Collected data
====================

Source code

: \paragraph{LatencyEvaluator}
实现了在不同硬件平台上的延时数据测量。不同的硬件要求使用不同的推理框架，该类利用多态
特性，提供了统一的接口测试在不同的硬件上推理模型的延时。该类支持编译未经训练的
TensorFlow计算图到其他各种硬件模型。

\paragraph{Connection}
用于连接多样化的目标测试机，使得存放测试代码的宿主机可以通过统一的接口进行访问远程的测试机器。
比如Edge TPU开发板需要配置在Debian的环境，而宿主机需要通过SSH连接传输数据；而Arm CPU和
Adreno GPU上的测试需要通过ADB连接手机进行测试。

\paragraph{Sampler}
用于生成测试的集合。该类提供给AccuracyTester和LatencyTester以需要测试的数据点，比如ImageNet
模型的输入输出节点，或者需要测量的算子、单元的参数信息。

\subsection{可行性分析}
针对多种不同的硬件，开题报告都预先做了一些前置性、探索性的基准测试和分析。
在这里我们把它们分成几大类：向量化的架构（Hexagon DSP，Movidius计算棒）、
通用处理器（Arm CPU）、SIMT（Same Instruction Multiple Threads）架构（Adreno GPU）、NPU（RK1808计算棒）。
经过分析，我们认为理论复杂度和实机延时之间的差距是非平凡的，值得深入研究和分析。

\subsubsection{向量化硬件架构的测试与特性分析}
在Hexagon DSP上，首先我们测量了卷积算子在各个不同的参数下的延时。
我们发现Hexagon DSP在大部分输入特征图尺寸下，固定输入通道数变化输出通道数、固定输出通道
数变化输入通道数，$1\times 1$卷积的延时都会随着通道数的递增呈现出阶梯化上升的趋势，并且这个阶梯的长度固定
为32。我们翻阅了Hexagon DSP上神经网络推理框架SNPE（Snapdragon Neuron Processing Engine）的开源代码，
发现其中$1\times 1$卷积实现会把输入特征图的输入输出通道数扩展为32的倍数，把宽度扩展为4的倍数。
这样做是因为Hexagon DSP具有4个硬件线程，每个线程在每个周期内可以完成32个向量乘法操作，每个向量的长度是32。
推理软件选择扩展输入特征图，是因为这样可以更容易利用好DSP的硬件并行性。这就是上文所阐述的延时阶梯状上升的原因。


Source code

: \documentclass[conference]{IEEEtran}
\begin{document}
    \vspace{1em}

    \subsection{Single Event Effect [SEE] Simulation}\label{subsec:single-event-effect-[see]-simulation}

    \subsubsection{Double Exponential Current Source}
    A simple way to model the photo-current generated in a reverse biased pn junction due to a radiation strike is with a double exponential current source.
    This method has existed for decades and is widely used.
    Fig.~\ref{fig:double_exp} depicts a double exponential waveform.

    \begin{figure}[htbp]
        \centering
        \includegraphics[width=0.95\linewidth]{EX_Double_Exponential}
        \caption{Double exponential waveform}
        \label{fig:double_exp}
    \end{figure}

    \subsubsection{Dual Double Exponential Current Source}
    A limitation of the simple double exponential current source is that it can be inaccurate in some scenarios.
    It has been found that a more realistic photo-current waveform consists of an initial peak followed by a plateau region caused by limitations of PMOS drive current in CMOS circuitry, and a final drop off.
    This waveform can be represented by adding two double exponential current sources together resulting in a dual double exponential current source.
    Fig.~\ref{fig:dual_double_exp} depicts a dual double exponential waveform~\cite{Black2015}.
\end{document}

====================

Copy out each line of the records above that includes "Adreno".

Answer to the problem
Adreno GPU上的测试需要通过ADB连接手机进行测试。
通用处理器（Arm CPU）、SIMT（Same Instruction Multiple Threads）架构（Adreno GPU）、NPU（RK1808计算棒）。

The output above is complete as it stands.